DYNAMIC CLUSTERING

How It Works

Dynamic Clustering builds upon CAAT’s ability to identify relationships among documents based on concepts and extends it into a powerful document organization tool.

Dynamic Clustering is a virtually automatic function: CAAT is pointed toward a collection of documents or files and instructed to cluster them. CAAT creates a hierarchical file tree – based on concepts – and organizes conceptually-related files by grouping them into those tree nodes or clusters, even creating a title to describe what each cluster contains.

Users can easily vary the depth of the clusters (i.e., how many branches) as well as how generalized or specific those clustered documents can be in terms of conceptual similarity.

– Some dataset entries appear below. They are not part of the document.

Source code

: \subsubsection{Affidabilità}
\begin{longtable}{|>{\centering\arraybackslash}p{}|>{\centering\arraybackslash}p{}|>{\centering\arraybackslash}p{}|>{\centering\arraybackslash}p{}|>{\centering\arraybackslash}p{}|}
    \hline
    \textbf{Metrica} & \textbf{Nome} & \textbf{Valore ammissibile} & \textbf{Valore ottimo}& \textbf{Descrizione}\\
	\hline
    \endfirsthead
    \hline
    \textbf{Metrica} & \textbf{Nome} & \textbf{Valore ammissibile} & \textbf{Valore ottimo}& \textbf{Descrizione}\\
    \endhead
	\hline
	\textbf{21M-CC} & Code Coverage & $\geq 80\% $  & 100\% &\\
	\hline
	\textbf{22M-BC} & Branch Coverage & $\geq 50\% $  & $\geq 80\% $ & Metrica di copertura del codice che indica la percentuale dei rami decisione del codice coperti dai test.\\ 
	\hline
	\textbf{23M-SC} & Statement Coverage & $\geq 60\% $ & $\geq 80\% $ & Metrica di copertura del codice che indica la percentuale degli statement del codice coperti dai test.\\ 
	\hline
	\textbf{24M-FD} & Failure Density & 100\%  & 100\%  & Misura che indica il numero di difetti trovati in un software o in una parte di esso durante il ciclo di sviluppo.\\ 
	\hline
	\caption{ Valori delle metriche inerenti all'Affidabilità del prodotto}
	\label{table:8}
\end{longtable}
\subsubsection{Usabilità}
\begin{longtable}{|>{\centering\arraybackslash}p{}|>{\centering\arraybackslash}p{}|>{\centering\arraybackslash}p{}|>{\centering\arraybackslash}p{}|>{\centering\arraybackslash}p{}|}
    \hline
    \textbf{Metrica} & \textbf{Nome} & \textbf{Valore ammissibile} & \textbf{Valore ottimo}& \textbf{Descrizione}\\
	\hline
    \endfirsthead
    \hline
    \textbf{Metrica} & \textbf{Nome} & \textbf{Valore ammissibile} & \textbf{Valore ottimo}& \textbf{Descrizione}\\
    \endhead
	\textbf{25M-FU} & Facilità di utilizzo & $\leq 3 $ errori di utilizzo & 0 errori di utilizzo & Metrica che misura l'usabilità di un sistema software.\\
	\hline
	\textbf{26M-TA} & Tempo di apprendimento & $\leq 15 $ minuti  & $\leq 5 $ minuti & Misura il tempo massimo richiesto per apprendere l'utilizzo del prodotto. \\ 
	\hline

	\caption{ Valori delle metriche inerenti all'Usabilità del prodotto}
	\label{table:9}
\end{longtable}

How it is Used in eDiscovery

With today’s staggering ESI volumes, many companies look to cull-down these collections before they begin applying any processing or review capabilities. Unfortunately, there’s little intuition behind most culling tools, so valuable documents are often discarded along with the nonresponsive ones.

Dynamic Clustering lets eDiscovery specialists rapidly organize ESI and identify any such important documents before they are lost to the culling process. Dynamic Clustering puts logic back into a collection of documents that is often based on timeframes or custodians – hardly logical when it comes to review.

Dynamic Clustering also helps speed the review process, by automatically putting conceptually-related, relevant documents together in a familiar file-tree structure, so knowledge workers can maintain continuity as they work with these documents.